WHAT YOU ARE ASKED TO DO:
In the data that follows, find each line containing "command" and copy it.

DATA RECORDS:
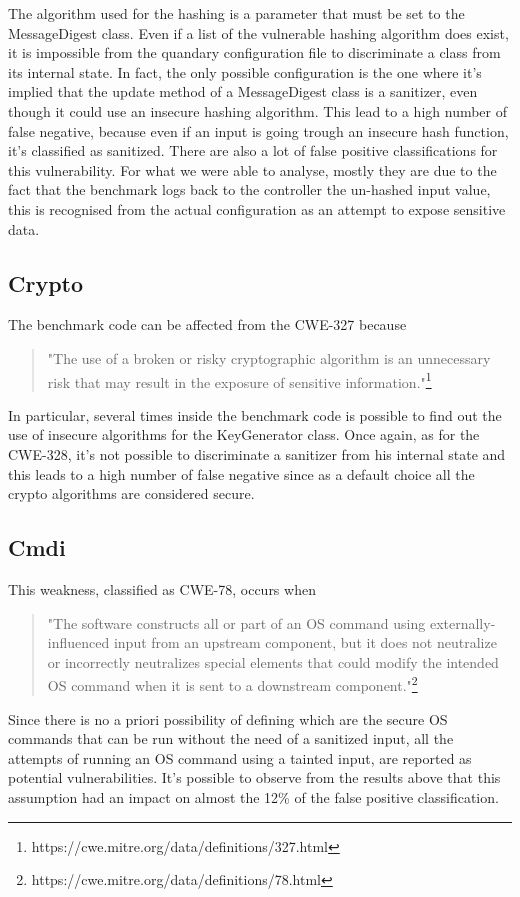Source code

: \documentclass[../Report.tex]{subfiles}
\begin{document}
The algorithm used for the hashing is a parameter that must be set to the MessageDigest class. Even if a list of the vulnerable hashing algorithm does exist, it is impossible from the quandary configuration file to discriminate a class from its internal state. In fact, the only possible configuration is the one where it's implied that the update method of a MessageDigest class is a sanitizer, even though it could use an insecure hashing algorithm. This lead to a high number of false negative, because even if an input is going trough an insecure hash function, it's classified as sanitized. There are also a lot of false positive classifications for this vulnerability. For what we were able to analyse, mostly they are due to the fact that the benchmark logs back to the controller the un-hashed input value, this is recognised from the actual configuration as an attempt to expose sensitive data.  \\

\subsection{Crypto}

The benchmark code can be affected from the CWE-327 because

\begin{quote}
	"The use of a broken or risky cryptographic algorithm is an unnecessary risk that may result in the exposure of sensitive information."\footnote{https://cwe.mitre.org/data/definitions/327.html}
\end{quote}

In particular, several times inside the benchmark code is possible to find out the use of insecure algorithms for the KeyGenerator class. Once again, as for the CWE-328, it's not possible to discriminate a sanitizer from his internal state and this leads to a high number of false negative since as a default choice all the crypto algorithms are considered secure. 
\subsection{Cmdi}

This weakness, classified as CWE-78, occurs when

\begin{quote}
 "The software constructs all or part of an OS command using externally-influenced input from an upstream component, but it does not neutralize or incorrectly neutralizes special elements that could modify the intended OS command when it is sent to a downstream component."\footnote{https://cwe.mitre.org/data/definitions/78.html}	
\end{quote}

Since there is no a priori possibility of defining which are the secure OS commands that can be run without the need of a sanitized input, all the attempts of running an OS command using a tainted input, are reported as potential vulnerabilities. It's possible to observe from the results above that this assumption had an impact on almost the 12\% of the false positive classification.\\

\clearpage
\end{document}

WRITTEN REPLY:
 "The software constructs all or part of an OS command using externally-influenced input from an upstream component, but it does not neutralize or incorrectly neutralizes special elements that could modify the intended OS command when it is sent to a downstream component."\footnote{https://cwe.mitre.org/data/definitions/78.html}	
Since there is no a priori possibility of defining which are the secure OS commands that can be run without the need of a sanitized input, all the attempts of running an OS command using a tainted input, are reported as potential vulnerabilities. It's possible to observe from the results above that this assumption had an impact on almost the 12\% of the false positive classification.\\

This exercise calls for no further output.